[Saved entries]
===

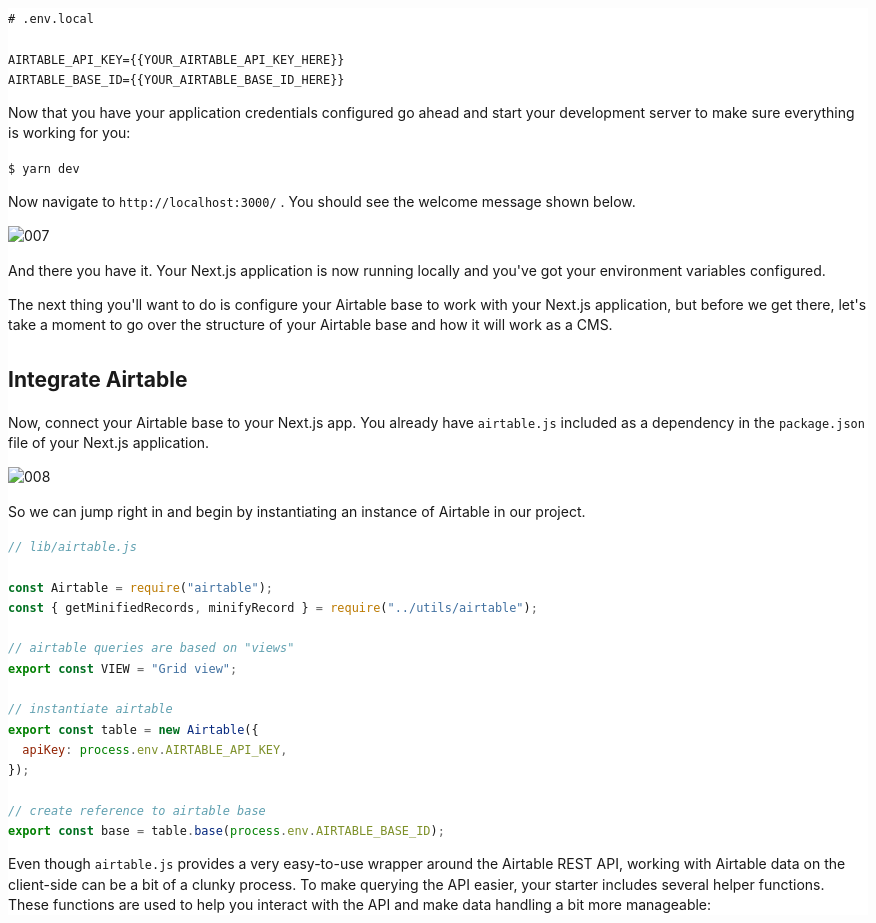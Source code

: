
 ```
# .env.local

AIRTABLE_API_KEY={{YOUR_AIRTABLE_API_KEY_HERE}}
AIRTABLE_BASE_ID={{YOUR_AIRTABLE_BASE_ID_HERE}}
```

Now that you have your application credentials configured go ahead and start your development server to make sure everything is working for you:

```bash
$ yarn dev
```

Now navigate to `http://localhost:3000/` . You should see the welcome message shown below.

![007](https://cdn.jsdelivr.net/gh/gaurangrshah/site-cms@main/blog/airtable-as-a-cms-published/images/post1-007.png)

And there you have it. Your Next.js application is now running locally and you've got your environment variables configured.

The next thing you'll want to do is configure your Airtable base to work with your Next.js application, but before we get there, let's take a moment to go over the structure of your Airtable base and how it will work as a CMS.

## Integrate Airtable

Now, connect your Airtable base to your Next.js app. You already have `airtable.js` included as a dependency in the `package.json` file of your Next.js application.

![008](https://cdn.jsdelivr.net/gh/gaurangrshah/site-cms@main/blog/airtable-as-a-cms-published/images/post1-008.png)

So we can jump right in and begin by instantiating an instance of Airtable in our project.

```js
// lib/airtable.js

const Airtable = require("airtable");
const { getMinifiedRecords, minifyRecord } = require("../utils/airtable");

// airtable queries are based on "views"
export const VIEW = "Grid view";

// instantiate airtable
export const table = new Airtable({
  apiKey: process.env.AIRTABLE_API_KEY,
});

// create reference to airtable base
export const base = table.base(process.env.AIRTABLE_BASE_ID);
```

Even though `airtable.js` provides a very easy-to-use wrapper around the Airtable REST API, working with Airtable data on the client-side can be a bit of a clunky process. To make querying the API easier, your starter includes several helper functions. These functions are used to help you interact with the API and make data handling a bit more manageable:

===

• PROBLEM DESCRIPTION
Note how many lines of the entries contain the string "export", then give that number by itself.

• EXERCISE OUTPUT
3